Work to complete:
Lines containing the word "updateDate" are the ones to copy from the records below.

(Stored data)
---------------

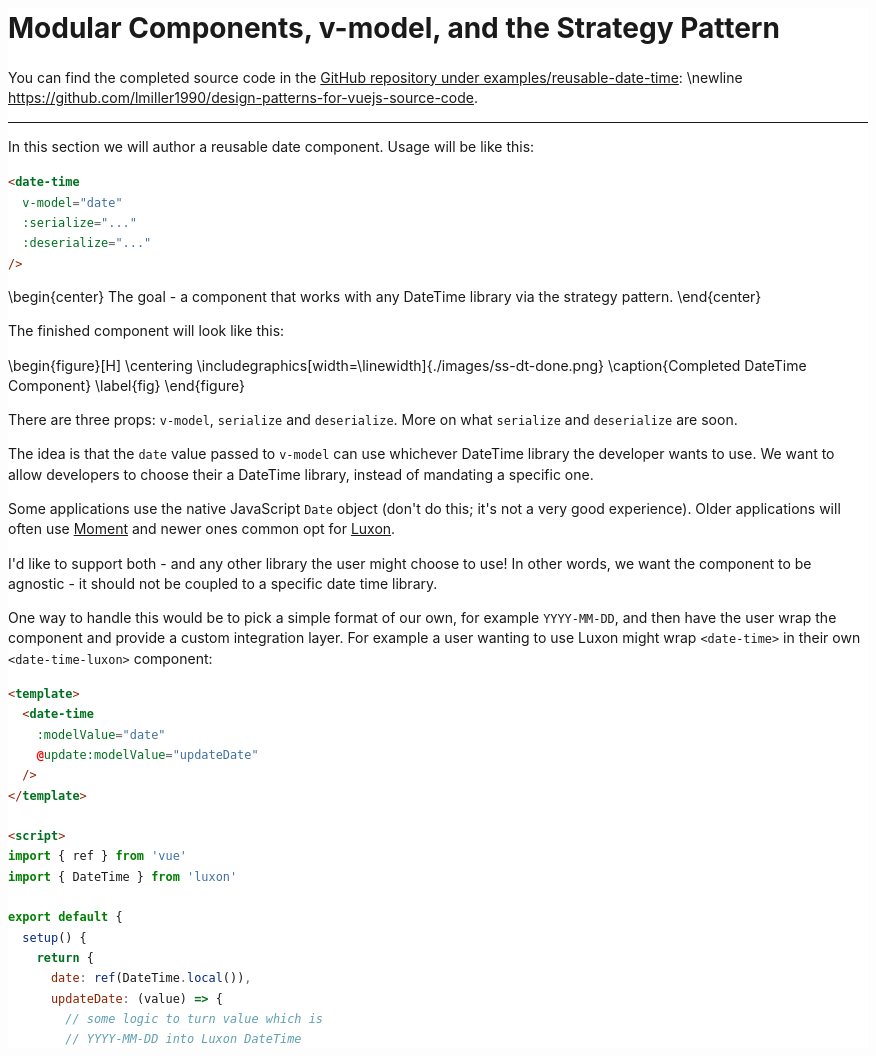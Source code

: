 # Modular Components, v-model, and the Strategy Pattern

You can find the completed source code in the [GitHub repository under examples/reusable-date-time](https://github.com/lmiller1990/design-patterns-for-vuejs-source-code): 
\newline
https://github.com/lmiller1990/design-patterns-for-vuejs-source-code.

______

In this section we will author a reusable date component. Usage will be like this:

```html
<date-time 
  v-model="date" 
  :serialize="..."
  :deserialize="..."
/>
```
\begin{center}
The goal - a <datetime> component that works with any DateTime library via the strategy pattern.
\end{center}

The finished component will look like this:

\begin{figure}[H]
  \centering
  \includegraphics[width=\linewidth]{./images/ss-dt-done.png}
  \caption{Completed DateTime Component}
  \label{fig}
\end{figure}

There are three props: `v-model`, `serialize` and `deserialize`. More on what `serialize` and `deserialize` are soon.

The idea is that the `date` value passed to `v-model` can use whichever DateTime library the developer wants to use. We want to allow developers to choose their a DateTime library, instead of mandating a specific one.

Some applications use the native JavaScript `Date` object (don't do this; it's not a very good experience). Older applications will often use [Moment](https://momentjs.com/) and newer ones common opt for [Luxon](https://moment.github.io/luxon/). 

I'd like to support both - and any other library the user might choose to use! In other words, we want the component to be agnostic - it should not be coupled to a specific date time library.

One way to handle this would be to pick a simple format of our own, for example `YYYY-MM-DD`, and then have the user wrap the component and provide a custom integration layer. For example a user wanting to use Luxon might wrap `<date-time>` in their own `<date-time-luxon>` component:

```html
<template>
  <date-time
    :modelValue="date"
    @update:modelValue="updateDate"
  />
</template>

<script>
import { ref } from 'vue'
import { DateTime } from 'luxon'

export default {
  setup() {
    return {
      date: ref(DateTime.local()),
      updateDate: (value) => {
        // some logic to turn value which is
        // YYYY-MM-DD into Luxon DateTime
```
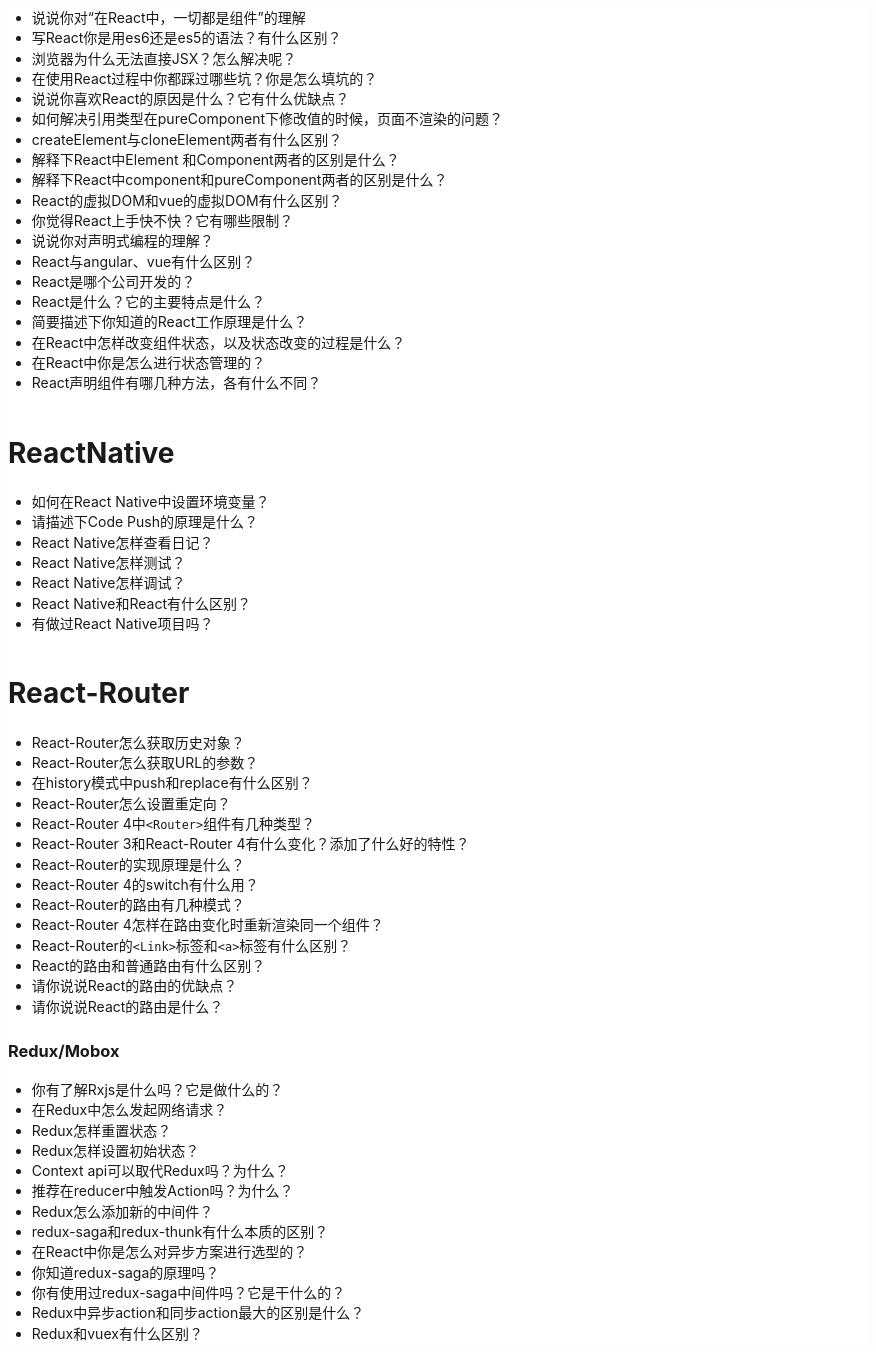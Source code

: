 - 说说你对“在React中，一切都是组件”的理解
- 写React你是用es6还是es5的语法？有什么区别？
- 浏览器为什么无法直接JSX？怎么解决呢？
- 在使用React过程中你都踩过哪些坑？你是怎么填坑的？
- 说说你喜欢React的原因是什么？它有什么优缺点？
- 如何解决引用类型在pureComponent下修改值的时候，页面不渲染的问题？
- createElement与cloneElement两者有什么区别？
- 解释下React中Element 和Component两者的区别是什么？
- 解释下React中component和pureComponent两者的区别是什么？
- React的虚拟DOM和vue的虚拟DOM有什么区别？
- 你觉得React上手快不快？它有哪些限制？
- 说说你对声明式编程的理解？
- React与angular、vue有什么区别？
- React是哪个公司开发的？
- React是什么？它的主要特点是什么？
- 简要描述下你知道的React工作原理是什么？
- 在React中怎样改变组件状态，以及状态改变的过程是什么？
- 在React中你是怎么进行状态管理的？
- React声明组件有哪几种方法，各有什么不同？

# ReactNative

- 如何在React Native中设置环境变量？
- 请描述下Code Push的原理是什么？
- React Native怎样查看日记？
- React Native怎样测试？
- React Native怎样调试？
- React Native和React有什么区别？
- 有做过React Native项目吗？

# React-Router

- React-Router怎么获取历史对象？
- React-Router怎么获取URL的参数？
- 在history模式中push和replace有什么区别？
- React-Router怎么设置重定向？
- React-Router 4中`<Router>`组件有几种类型？
- React-Router 3和React-Router 4有什么变化？添加了什么好的特性？
- React-Router的实现原理是什么？
- React-Router 4的switch有什么用？
- React-Router的路由有几种模式？
- React-Router 4怎样在路由变化时重新渲染同一个组件？
- React-Router的`<Link>`标签和`<a>`标签有什么区别？
- React的路由和普通路由有什么区别？
- 请你说说React的路由的优缺点？
- 请你说说React的路由是什么？

### Redux/Mobox

- 你有了解Rxjs是什么吗？它是做什么的？
- 在Redux中怎么发起网络请求？
- Redux怎样重置状态？
- Redux怎样设置初始状态？
- Context api可以取代Redux吗？为什么？
- 推荐在reducer中触发Action吗？为什么？
- Redux怎么添加新的中间件？
- redux-saga和redux-thunk有什么本质的区别？
- 在React中你是怎么对异步方案进行选型的？
- 你知道redux-saga的原理吗？
- 你有使用过redux-saga中间件吗？它是干什么的？
- Redux中异步action和同步action最大的区别是什么？
- Redux和vuex有什么区别？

---------------

Result for this task:
    @update:modelValue="updateDate"
      updateDate: (value) => {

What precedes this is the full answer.